7 | -1 | 0 | -1 | $\sf{d}\bar{\sf{d}} \ \sf{a}\bar{\sf{a}} \ \bar{\sf{t}}\sf{b}$ |

8 | 0 | +1 | -1 | $\bar{\sf{u}} \ \bar{\sf{s}}\sf{c} \ \mathrm{2}\sf{e}$ |

Definition: **Atomic hydrogen** is formed by the union of a proton $\sf{p}^{+}$, with an electron $\sf{e^{-}}$, bound together by a *magnetic* field $\mathscr{F}$. The letter $\mathbf{H}$ is used to note an atom of hydrogen.

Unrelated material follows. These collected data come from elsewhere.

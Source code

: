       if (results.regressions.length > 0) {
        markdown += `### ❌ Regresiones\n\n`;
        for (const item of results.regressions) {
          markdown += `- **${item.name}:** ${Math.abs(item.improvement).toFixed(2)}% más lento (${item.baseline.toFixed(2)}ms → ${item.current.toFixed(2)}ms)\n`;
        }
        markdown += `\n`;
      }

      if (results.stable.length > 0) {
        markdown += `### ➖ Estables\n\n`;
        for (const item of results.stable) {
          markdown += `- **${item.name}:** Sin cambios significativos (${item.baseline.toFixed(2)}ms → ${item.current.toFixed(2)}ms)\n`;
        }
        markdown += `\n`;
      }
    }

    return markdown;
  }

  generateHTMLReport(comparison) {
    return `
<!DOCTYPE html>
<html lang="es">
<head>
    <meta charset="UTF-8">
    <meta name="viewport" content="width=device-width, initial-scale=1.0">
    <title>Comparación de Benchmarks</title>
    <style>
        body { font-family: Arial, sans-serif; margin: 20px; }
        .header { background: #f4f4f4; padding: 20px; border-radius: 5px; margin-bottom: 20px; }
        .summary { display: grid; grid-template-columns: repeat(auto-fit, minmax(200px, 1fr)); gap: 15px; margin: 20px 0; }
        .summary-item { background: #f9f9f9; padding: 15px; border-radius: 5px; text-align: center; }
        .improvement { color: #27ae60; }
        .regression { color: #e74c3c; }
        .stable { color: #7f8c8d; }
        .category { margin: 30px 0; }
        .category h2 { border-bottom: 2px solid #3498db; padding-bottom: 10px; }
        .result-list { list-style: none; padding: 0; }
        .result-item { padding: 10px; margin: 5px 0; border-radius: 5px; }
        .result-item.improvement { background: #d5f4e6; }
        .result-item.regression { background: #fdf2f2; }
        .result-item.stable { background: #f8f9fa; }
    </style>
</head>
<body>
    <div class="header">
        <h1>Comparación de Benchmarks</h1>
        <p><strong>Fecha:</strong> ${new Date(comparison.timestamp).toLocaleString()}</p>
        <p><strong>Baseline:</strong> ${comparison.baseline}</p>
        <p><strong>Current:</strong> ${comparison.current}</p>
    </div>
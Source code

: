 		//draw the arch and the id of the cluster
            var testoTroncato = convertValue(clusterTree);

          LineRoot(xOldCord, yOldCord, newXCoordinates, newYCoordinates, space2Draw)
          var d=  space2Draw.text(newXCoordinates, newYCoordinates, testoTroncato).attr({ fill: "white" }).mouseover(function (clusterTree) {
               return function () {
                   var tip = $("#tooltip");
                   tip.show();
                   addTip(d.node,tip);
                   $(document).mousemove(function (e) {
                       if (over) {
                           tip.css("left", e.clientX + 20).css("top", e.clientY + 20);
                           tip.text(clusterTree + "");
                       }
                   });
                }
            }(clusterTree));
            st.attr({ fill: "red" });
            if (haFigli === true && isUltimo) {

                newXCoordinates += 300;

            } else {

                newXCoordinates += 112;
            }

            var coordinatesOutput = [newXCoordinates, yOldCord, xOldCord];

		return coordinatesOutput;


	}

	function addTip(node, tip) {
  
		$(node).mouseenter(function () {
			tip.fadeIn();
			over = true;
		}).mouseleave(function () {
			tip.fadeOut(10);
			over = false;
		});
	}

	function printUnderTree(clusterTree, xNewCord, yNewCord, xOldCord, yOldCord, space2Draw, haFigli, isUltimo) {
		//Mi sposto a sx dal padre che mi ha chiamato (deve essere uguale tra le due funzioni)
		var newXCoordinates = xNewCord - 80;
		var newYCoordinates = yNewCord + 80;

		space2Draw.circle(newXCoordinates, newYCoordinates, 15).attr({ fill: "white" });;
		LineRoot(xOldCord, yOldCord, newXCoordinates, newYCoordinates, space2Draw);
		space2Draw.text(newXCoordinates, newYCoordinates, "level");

$\mathbf{H} \equiv \left\{ \sf{p}^{+}, \sf{e}^{-}, \mathscr{F}_{\mathbf{H}} \right\}$

The proton is represented by these quarks

$\sf{p^{+}} \leftrightarrow 2\sf{d} + 2\bar{\sf{d}} + 4\sf{b} + 4\bar{ \sf{t} }$

The electron is

$\sf{e^{-}} \leftrightarrow 4\bar{\sf{u}} + 2\bar{\sf{b}} + 2\sf{t} + 2\bar{\sf{s}} + 2\sf{c} + 4\bar{\sf{g}}+ 4\sf{e}$

And the field is described by these $\sf{q}\bar{\sf{q}}$ pairs

$\mathscr{F}_{\mathbf{H}} \leftrightarrow \sf{ 2d\bar{d} + 2m\bar{m} + 2a\bar{a} }$

Then atoms of hydrogen are objectified from space-time events like the one shown in the accompanying table and movie.

## Stability of Atomic Hydrogen

The stability of a particle is described by its mean life. And a quantitative analysis of particle lifetimes is set by a customary assumption that the temperature of a hydrogen atom in its ground state is $\ T=0 \ \sf{\text{(K)}}$. Our current quark models for *all* nuclear particles have been carefully adjusted to respect this convention.

But, despite much effort, the closest to zero we can get in our working calculations and spreadsheets is $\ T=-8.9 \times 10^{-6} \ \sf{\text{(K)}}$ for an atom of hydrogen in its ground state. This number has no physical significance. Rather, it shows the limits of our calculation technique.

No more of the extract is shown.